-3

I am not able to understand the real essence of hadoop. If I have the enough resources to buy a supercomputer that can process petabytes of data, then why would I need a Hadoop infrastructure to manage such huge data?

N2M
  • 199
  • 1
  • 15
  • Thank you people. This question was asked to me for an interview. I tried convincing the interviewer with all these OBVIOUS answers, but he was not convinced. So I just wanted to know if there is something unique about hadoop that I am unaware of. – N2M Aug 06 '13 at 08:04

2 Answers2

2

The whole point of hadoop is to be able to process huge amount of data on commodity heterogeneous machines. This has nothing to rule out the use of super computers.

1

Having enough resources often make us dumb.

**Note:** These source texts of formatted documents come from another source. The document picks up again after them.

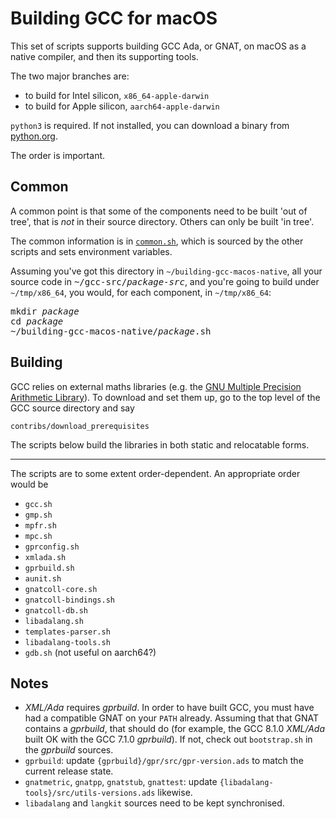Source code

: # Building GCC for macOS #

This set of scripts supports building GCC Ada, or GNAT, on macOS as a native compiler, and then its supporting tools.

The two major branches are:

* to build for Intel silicon, `x86_64-apple-darwin`
* to build for Apple silicon, `aarch64-apple-darwin`

`python3` is required. If not installed, you can download a binary from [python.org](https://www.python.org).

The order is important.

## Common ##

A common point is that some of the components need to be built 'out of tree', that is *not* in their source directory. Others can only be built 'in tree'.

The common information is in [`common.sh`](common.sh), which is sourced by the other scripts and sets environment variables.

Assuming you've got this directory in `~/building-gcc-macos-native`, all your source code in <tt>~/gcc-src/<i>package-src</i></tt>, and you're going to build under `~/tmp/x86_64`, you would, for each component, in `~/tmp/x86_64`:

<pre>
mkdir <i>package</i>
cd <i>package</i>
~/building-gcc-macos-native/<i>package</i>.sh
</pre>

## Building ##

GCC relies on external maths libraries (e.g. the [GNU Multiple Precision Arithmetic Library][GMP]). To download and set them up, go to the top level of the GCC source directory and say
```
contribs/download_prerequisites
```
The scripts below build the libraries in both static and relocatable forms.

[GMP]: https://gmplib.org

----

The scripts are to some extent order-dependent. An appropriate order
would be

* `gcc.sh`
* `gmp.sh`
* `mpfr.sh`
* `mpc.sh`
* `gprconfig.sh`
* `xmlada.sh`
* `gprbuild.sh`
* `aunit.sh`
* `gnatcoll-core.sh`
* `gnatcoll-bindings.sh`
* `gnatcoll-db.sh`
* `libadalang.sh`
* `templates-parser.sh`
* `libadalang-tools.sh`
* `gdb.sh` (not useful on aarch64?)

## Notes ##

* *XML/Ada* requires *gprbuild*. In order to have built GCC, you must have had a compatible GNAT on your `PATH` already. Assuming that that GNAT contains a *gprbuild*, that should do (for example, the GCC 8.1.0 *XML/Ada* built OK with the GCC 7.1.0 *gprbuild*). If not, check out `bootstrap.sh` in the *gprbuild* sources.
* `gprbuild`: update `{gprbuild}/gpr/src/gpr-version.ads` to match the current release state.
* `gnatmetric`, `gnatpp`, `gnatstub`, `gnattest`: update `{libadalang-tools}/src/utils-versions.ads` likewise.
* `libadalang` and `langkit` sources need to be kept synchronised.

Let me give you an example(don't worry, it involves Hadoop) which will make it clear. The cost of Cray's cheapest supercomputer, XC30-AC is $500,000(IIRC). And what is the cost of a decent computer with decent RAM, CPU and disk???And how much would you need to buy a bunch of them and use their power collectively???How much space and resources do you need to place and handle these machines???How difficult is it to find folks with decent programming skills so that they can write MR jobs for you???

These are just a few things. Hadoop is open source. Use it and tweak it as you wish. Get awesome support through the mailing list for free. Not only support, but suggestions as well. I hope you get the point.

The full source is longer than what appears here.